Kritik von Aktivisten und Flüchtlingsrat
Mit 69 Passagieren hatten Bund und Länder bei dem jüngsten Abschiebeflug aus Deutschland ungewöhnlich viele abgelehnte Asylbewerber nach Afghanistan zurückgeschickt. Allein Bayern hatte 51 Menschen abgeschoben. Bundesinnenminister Horst Seehofer hatte sich zufrieden über die hohe Zahl der Abgeschobenen geäußert - und die Aktion mit seinem Geburtstag in Verbindung gebracht.
Seehofer hatte wörtlich gesagt: "Ausgerechnet an meinem 69. Geburtstag sind 69 - das war von mir nicht so bestellt - Personen nach Afghanistan zurückgeführt worden. Das liegt weit über dem, was bisher üblich war."
Flüchtlingsaktivisten von Pro Asyl und Bayerischem Flüchtlingsrat kritisieren vehement, dass die seit einem schweren Anschlag vor der deutschen Botschaft in Kabul geltende Selbstverpflichtung, nur Straftäter, terroristische Gefährder und sogenannte Identitätstäuscher abzuschieben, weggefallen sei. Selbst "gut integrierte Personen" würden nun abgeschoben.
Jelpke: "Lage dort wird immer schlimmer"
Die Bundestagsabgeordnete Ulla Jelpke hat nach dem Suizid des Afghanen ein Ende der Abschiebungen in das Land gefordert. "Die Lage dort wird immer schlimmer, aber Deutschland weitet die Abschiebungen aus. Es war nur eine Frage der Zeit, bis das tödliche Folgen hat", sagte die Innenpolitikerin der Linkspartei. "Vor dem Hintergrund dieses Selbstmordes wird die öffentlich geäußerte Freude Seehofers, an seinem 69. Geburtstag 69 Afghanen abgeschoben zu haben, umso widerwärtiger."
"Wer nach Afghanistan abschiebt, tötet", erklärte Jelpke. Seehofer habe "ganz offenbar ein unheilbares Defizit an Mitmenschlichkeit". Es sei höchste Zeit, dass Bundeskanzlerin Angela "Merkel den Mann rausschmeißt".
Schmidt: "Ihr Verhalten ist zum Fremdschämen"
Auch die frühere SPD-Bundesministerin Renate Schmidt wirft Seehofer eine direkte Mitverantwortung am Tod von Flüchtlingen im Mittelmeer vor. "Menschen wissentlich ertrinken zu lassen wird von Ihnen als Teil der Lösung des Flüchtlingsproblems gesehen. Ab sofort sind die bisher 1400 Toten im Mittelmeer auch Ihre Toten", schreibt die frühere Bundesfamilienministerin und Vizepräsidentin des Bundestages in einem Brief an Seehofer.

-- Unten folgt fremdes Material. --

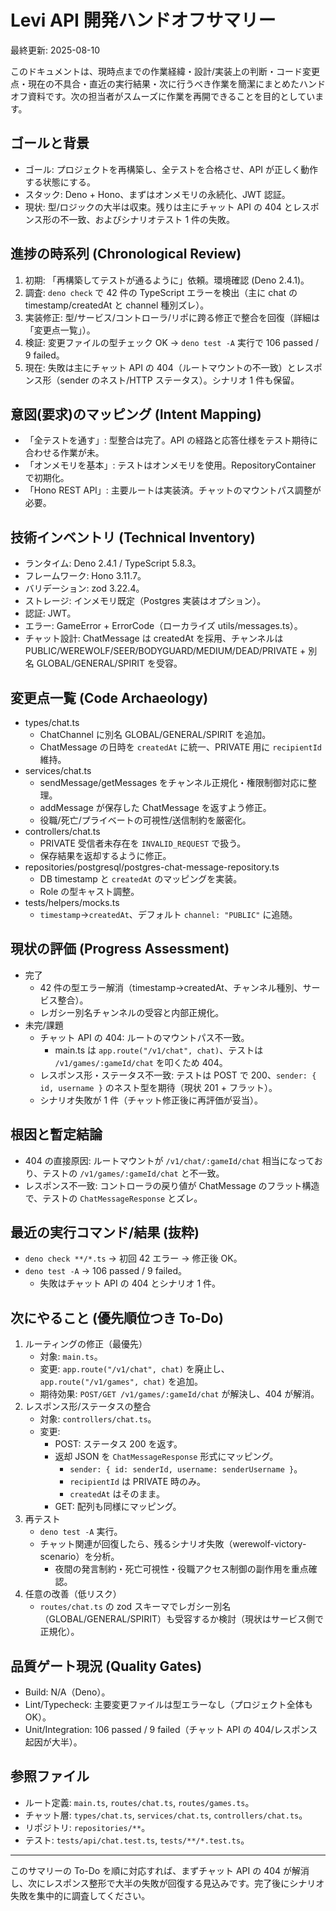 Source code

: # Levi API 開発ハンドオフサマリー

最終更新: 2025-08-10

このドキュメントは、現時点までの作業経緯・設計/実装上の判断・コード変更点・現在の不具合・直近の実行結果・次に行うべき作業を簡潔にまとめたハンドオフ資料です。次の担当者がスムーズに作業を再開できることを目的としています。

## ゴールと背景
- ゴール: プロジェクトを再構築し、全テストを合格させ、API が正しく動作する状態にする。
- スタック: Deno + Hono、まずはオンメモリの永続化、JWT 認証。
- 現状: 型/ロジックの大半は収束。残りは主にチャット API の 404 とレスポンス形の不一致、およびシナリオテスト 1 件の失敗。

## 進捗の時系列 (Chronological Review)
1. 初期: 「再構築してテストが通るように」依頼。環境確認 (Deno 2.4.1)。
2. 調査: `deno check` で 42 件の TypeScript エラーを検出（主に chat の timestamp/createdAt と channel 種別ズレ）。
3. 実装修正: 型/サービス/コントローラ/リポに跨る修正で整合を回復（詳細は「変更点一覧」）。
4. 検証: 変更ファイルの型チェック OK → `deno test -A` 実行で 106 passed / 9 failed。
5. 現在: 失敗は主にチャット API の 404（ルートマウントの不一致）とレスポンス形（sender のネスト/HTTP ステータス）。シナリオ 1 件も保留。

## 意図(要求)のマッピング (Intent Mapping)
- 「全テストを通す」: 型整合は完了。API の経路と応答仕様をテスト期待に合わせる作業が未。
- 「オンメモリを基本」: テストはオンメモリを使用。RepositoryContainer で初期化。
- 「Hono REST API」: 主要ルートは実装済。チャットのマウントパス調整が必要。

## 技術インベントリ (Technical Inventory)
- ランタイム: Deno 2.4.1 / TypeScript 5.8.3。
- フレームワーク: Hono 3.11.7。
- バリデーション: zod 3.22.4。
- ストレージ: インメモリ既定（Postgres 実装はオプション）。
- 認証: JWT。
- エラー: GameError + ErrorCode（ローカライズ utils/messages.ts）。
- チャット設計: ChatMessage は createdAt を採用、チャンネルは PUBLIC/WEREWOLF/SEER/BODYGUARD/MEDIUM/DEAD/PRIVATE + 別名 GLOBAL/GENERAL/SPIRIT を受容。

## 変更点一覧 (Code Archaeology)
- types/chat.ts
  - ChatChannel に別名 GLOBAL/GENERAL/SPIRIT を追加。
  - ChatMessage の日時を `createdAt` に統一、PRIVATE 用に `recipientId` 維持。
- services/chat.ts
  - sendMessage/getMessages をチャンネル正規化・権限制御対応に整理。
  - addMessage が保存した ChatMessage を返すよう修正。
  - 役職/死亡/プライベートの可視性/送信制約を厳密化。
- controllers/chat.ts
  - PRIVATE 受信者未存在を `INVALID_REQUEST` で扱う。
  - 保存結果を返却するように修正。
- repositories/postgresql/postgres-chat-message-repository.ts
  - DB timestamp と `createdAt` のマッピングを実装。
  - Role の型キャスト調整。
- tests/helpers/mocks.ts
  - `timestamp`→`createdAt`、デフォルト `channel: "PUBLIC"` に追随。

## 現状の評価 (Progress Assessment)
- 完了
  - 42 件の型エラー解消（timestamp→createdAt、チャンネル種別、サービス整合）。
  - レガシー別名チャンネルの受容と内部正規化。
- 未完/課題
  - チャット API の 404: ルートのマウントパス不一致。
    - main.ts は `app.route("/v1/chat", chat)`、テストは `/v1/games/:gameId/chat` を叩くため 404。
  - レスポンス形・ステータス不一致: テストは POST で 200、`sender: { id, username }` のネスト型を期待（現状 201 + フラット）。
  - シナリオ失敗が 1 件（チャット修正後に再評価が妥当）。

## 根因と暫定結論
- 404 の直接原因: ルートマウントが `/v1/chat/:gameId/chat` 相当になっており、テストの `/v1/games/:gameId/chat` と不一致。
- レスポンス不一致: コントローラの戻り値が ChatMessage のフラット構造で、テストの `ChatMessageResponse` とズレ。

## 最近の実行コマンド/結果 (抜粋)
- `deno check **/*.ts` → 初回 42 エラー → 修正後 OK。
- `deno test -A` → 106 passed / 9 failed。
  - 失敗はチャット API の 404 とシナリオ 1 件。

## 次にやること (優先順位つき To-Do)
1. ルーティングの修正（最優先）
   - 対象: `main.ts`。
   - 変更: `app.route("/v1/chat", chat)` を廃止し、`app.route("/v1/games", chat)` を追加。
   - 期待効果: `POST/GET /v1/games/:gameId/chat` が解決し、404 が解消。
2. レスポンス形/ステータスの整合
   - 対象: `controllers/chat.ts`。
   - 変更:
     - POST: ステータス 200 を返す。
     - 返却 JSON を `ChatMessageResponse` 形式にマッピング。
       - `sender: { id: senderId, username: senderUsername }`。
       - `recipientId` は PRIVATE 時のみ。
       - `createdAt` はそのまま。
     - GET: 配列も同様にマッピング。
3. 再テスト
   - `deno test -A` 実行。
   - チャット関連が回復したら、残るシナリオ失敗（werewolf-victory-scenario）を分析。
     - 夜間の発言制約・死亡可視性・役職アクセス制御の副作用を重点確認。
4. 任意の改善（低リスク）
   - `routes/chat.ts` の zod スキーマでレガシー別名（GLOBAL/GENERAL/SPIRIT）も受容するか検討（現状はサービス側で正規化）。

## 品質ゲート現況 (Quality Gates)
- Build: N/A（Deno）。
- Lint/Typecheck: 主要変更ファイルは型エラーなし（プロジェクト全体も OK）。
- Unit/Integration: 106 passed / 9 failed（チャット API の 404/レスポンス起因が大半）。

## 参照ファイル
- ルート定義: `main.ts`, `routes/chat.ts`, `routes/games.ts`。
- チャット層: `types/chat.ts`, `services/chat.ts`, `controllers/chat.ts`。
- リポジトリ: `repositories/**`。
- テスト: `tests/api/chat.test.ts`, `tests/**/*.test.ts`。

---
このサマリーの To-Do を順に対応すれば、まずチャット API の 404 が解消し、次にレスポンス整形で大半の失敗が回復する見込みです。完了後にシナリオ失敗を集中的に調査してください。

"Sowohl dieses Ertrinken lassen als auch das Verfrachten von Menschen in libysche Lager, in denen sie ausgebeutet, vergewaltigt und sogar getötet werden, ist ein Verrat an den Werten, für die wir in Deutschland und Europa stehen", heißt es weiter in dem Schreiben, das der Deutschen Presse-Agentur in München vorliegt. Auch Seehofers Freude über die Abschiebung von 69 Flüchtlingen nach Afghanistan an seinem 69. Geburtstag in der vergangenen Woche ist laut Schmidt nicht tragbar.
"Mir geht es hier nicht um eine Diskussion über die Rechtmäßigkeit dieser Abschiebung, sondern nur darum, dass bei Ihnen offenbar jeder Anflug von Humanität auf der Strecke geblieben ist. Das Unglück von anderen Menschen kann nie ein Geschenk oder Glück für uns sein", schreibt Schmidt. Das Abschieben von Menschen eigne sich nicht für fade Scherze.
"Ihr Verhalten ist zum Fremdschämen, und ich schäme mich dafür, dass meine SPD aus Gründen der Staatsräson gezwungen ist, mit Ihnen an einem Tisch zu sitzen", heißt es weiter. Seehofer verdiene derzeit weder Ehre für seine Rücktrittsdrohung und das "rüpelhafte Verhalten" gegenüber der Kanzlerin noch dafür, seither "keinen Anlass gesehen zu haben, zurückzutreten".